Central Ideas in the Book

Modification of Locke’s Approach

Wiggins sees: Locke’s purely psychological criterion of self-consciousness is not sufficient to secure the identity of the person. For consciousness can be interrupted, disturbed, or altered — and yet the person remains the same. Wiggins therefore adds bodily continuity and biological species membership as criteria. He thereby moves in the direction of the substance-ontological position without, however, fully adopting it.
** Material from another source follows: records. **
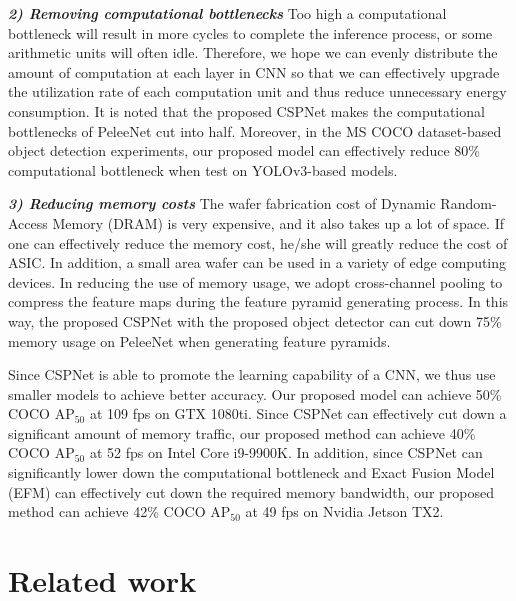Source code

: \documentclass{article}
\begin{document}
\textit{\textbf{2) Removing computational bottlenecks }} Too high a computational bottleneck will result in more cycles to complete the inference process, or some arithmetic units will often idle.  Therefore, we hope we can evenly distribute the amount of computation at each layer in CNN so that we can effectively upgrade the utilization rate of each computation unit and thus reduce unnecessary energy consumption.  It is noted that the proposed CSPNet makes the computational bottlenecks of PeleeNet \cite{wang2018pelee} cut into half.  Moreover, in the MS COCO \cite{lin2014microsoft} dataset-based object detection experiments, our proposed model can effectively reduce 80\% computational bottleneck when test on YOLOv3-based models.

\textit{\textbf{3) Reducing memory costs }} The wafer fabrication cost of Dynamic Random-Access Memory (DRAM) is very expensive, and it also takes up a lot of space.  If one can effectively reduce the memory cost, he/she will greatly reduce the cost of ASIC.  In addition, a small area wafer can be used in a variety of edge computing devices.  In reducing the use of memory usage, we adopt cross-channel pooling \cite{goodfellow2013maxout} to compress the feature maps during the feature pyramid generating process.  In this way, the proposed CSPNet with the proposed object detector can cut down 75\% memory usage on PeleeNet when generating feature pyramids.

Since CSPNet is able to promote the learning capability of a CNN, we thus use smaller models to achieve better accuracy.  Our proposed model can achieve 50\% COCO AP$_{50}$ at 109 fps on GTX 1080ti.  Since CSPNet can effectively cut down a significant amount of memory traffic, our proposed method can achieve 40\% COCO AP$_{50}$ at 52 fps on Intel Core i9-9900K.  In addition, since CSPNet can significantly lower down the computational bottleneck and Exact Fusion Model (EFM) can effectively cut down the required memory bandwidth, our proposed method can achieve 42\% COCO AP$_{50}$ at 49 fps on Nvidia Jetson TX2.

\section{Related work}
\end{document}
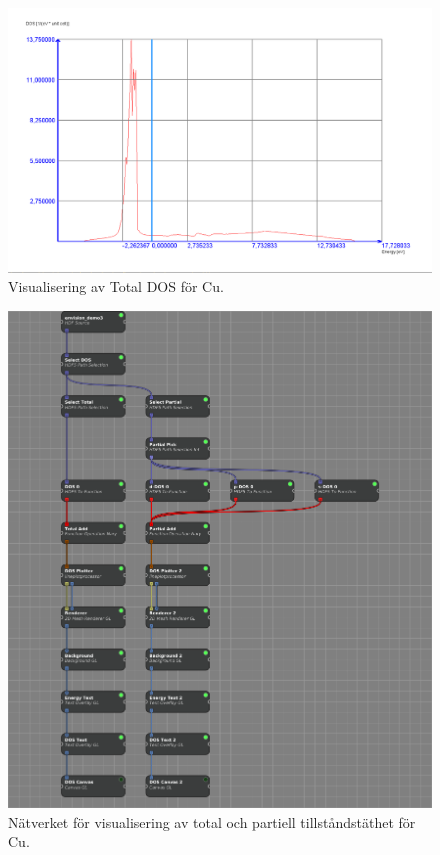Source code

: \documentclass[a4paper,12pt]{article}
\begin{document}
\begin{figure}[H]
    \centering
    \includegraphics[scale=0.30]{screenshot_total_dos_Cu_1_10.png}
    \caption{Visualisering av Total DOS för Cu.}
    \label{fig:total_dos}
\end{figure}

\begin{figure}[H]
    \centering
    \includegraphics[scale=0.35]{screenshot_dos_network_Cu_1_10.png}
    \caption{Nätverket för visualisering av total och partiell tillståndstäthet för Cu.}
    \label{fig:network_dos}
\end{figure}
\end{document}
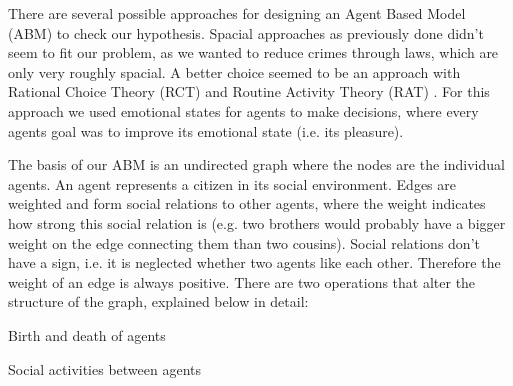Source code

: \documentclass{JASSS}
\begin{document}
	There are several possible approaches for designing an Agent Based Model (ABM) to check our hypothesis.
    Spacial approaches as previously done \citep{burglary} didn't seem to fit our problem, as we wanted to reduce crimes through laws, which are only very roughly spacial.
	A better choice seemed to be an approach with Rational Choice Theory (RCT) \citep{rationalchoice} and Routine Activity Theory (RAT) \citep{routineactivity}.
    For this approach we used emotional states for agents to make decisions, where every agents goal was to improve its emotional state (i.e. its pleasure).

	The basis of our ABM is an undirected graph where the nodes are the individual agents.
	An agent represents a citizen in its social environment.
	Edges are weighted and form social relations to other agents, where the weight indicates how strong this social relation is (e.g. two brothers would probably have a bigger weight on the edge connecting them than two cousins).
	Social relations don't have a sign, i.e. it is neglected whether two agents like each other. Therefore the weight of an edge is always positive.
	There are two operations that alter the structure of the graph, explained below in detail:
	\begin{itemize*}
		\item Birth and death of agents
		\item Social activities between agents
	\end{itemize*}
\end{document}
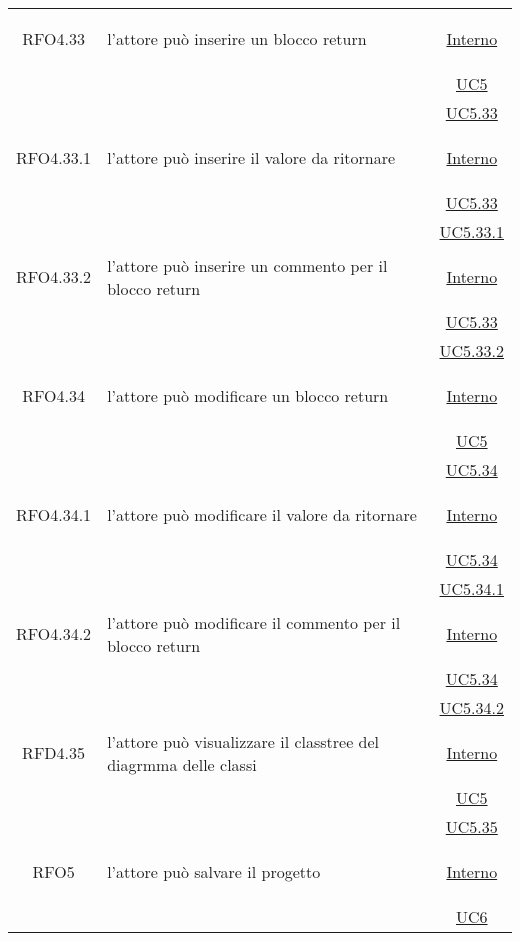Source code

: \begin{longtable}{|c|>{\centering}m{7cm}|c|}
\hypertarget{RFO4.33}{RFO4.33} & l'attore può inserire un blocco return & \hyperlink{Interno}{Interno}\\
& &\hyperref[UC5]{UC5}\\
& &\hyperref[UC5.33]{UC5.33}\\ \hline

\hypertarget{RFO4.33.1}{RFO4.33.1} & l'attore può inserire il valore da ritornare & \hyperlink{Interno}{Interno}\\
& &\hyperref[UC5.33]{UC5.33}\\
& &\hyperref[UC5.33.1]{UC5.33.1}\\ \hline

\hypertarget{RFO4.33.2}{RFO4.33.2} & l'attore può inserire un commento per il blocco return & \hyperlink{Interno}{Interno}\\
& &\hyperref[UC5.33]{UC5.33}\\
& &\hyperref[UC5.33.2]{UC5.33.2}\\ \hline

\hypertarget{RFO4.34}{RFO4.34} & l'attore può modificare un blocco return & \hyperlink{Interno}{Interno}\\
& &\hyperref[UC5]{UC5}\\
& &\hyperref[UC5.34]{UC5.34}\\ \hline

\hypertarget{RFO4.34.1}{RFO4.34.1} & l'attore può modificare il valore da ritornare & \hyperlink{Interno}{Interno}\\
& &\hyperref[UC5.34]{UC5.34}\\
& &\hyperref[UC5.34.1]{UC5.34.1}\\ \hline

\hypertarget{RFO4.34.2}{RFO4.34.2} & l'attore può modificare il commento per il blocco return & \hyperlink{Interno}{Interno}\\
& &\hyperref[UC5.34]{UC5.34}\\
& &\hyperref[UC5.34.2]{UC5.34.2}\\ \hline

\hypertarget{RFD4.35}{RFD4.35} & l'attore può visualizzare il classtree del diagrmma delle classi & \hyperlink{Interno}{Interno}\\
& &\hyperref[UC5]{UC5}\\
& &\hyperref[UC5.35]{UC5.35}\\ \hline

\hypertarget{RFO5}{RFO5} & l'attore può salvare il progetto &  \hyperlink{Interno}{Interno}\\
& & \hyperref[UC6]{UC6}\\ \hline


\end{longtable}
Species Membership and Being Human

Wiggins’s recourse to species membership approaches the thesis of the book: whoever belongs to the human species is a person. Yet he remains within the frame of an empirical criterion instead of naming the ontological ground: it is not biological species membership as such that grounds personhood, but substantial being as a human person — the rational nature that every human being has from the beginning, because the soul as form informs the body.

A Half-Hearted Correction

The book acknowledges Wiggins’s correction as a step in the right direction, but shows: the correction remains half-hearted because it does not penetrate to the ontological foundation. As long as person remains a concept of function — even one supplemented by empirical criteria — the dignity of the person cannot be grounded as inalienable. Only the substance-ontological concept of person, which understands personhood as substance and First Dimension, achieves this.

Place in the Book

Wiggins is treated in the chapter Chapter 3: What Is a Person? (German), where the various concepts of person are presented and compared. His position shows exemplarily that the empirical-functionalist approach, even in its modified form, cannot answer the fundamental questions.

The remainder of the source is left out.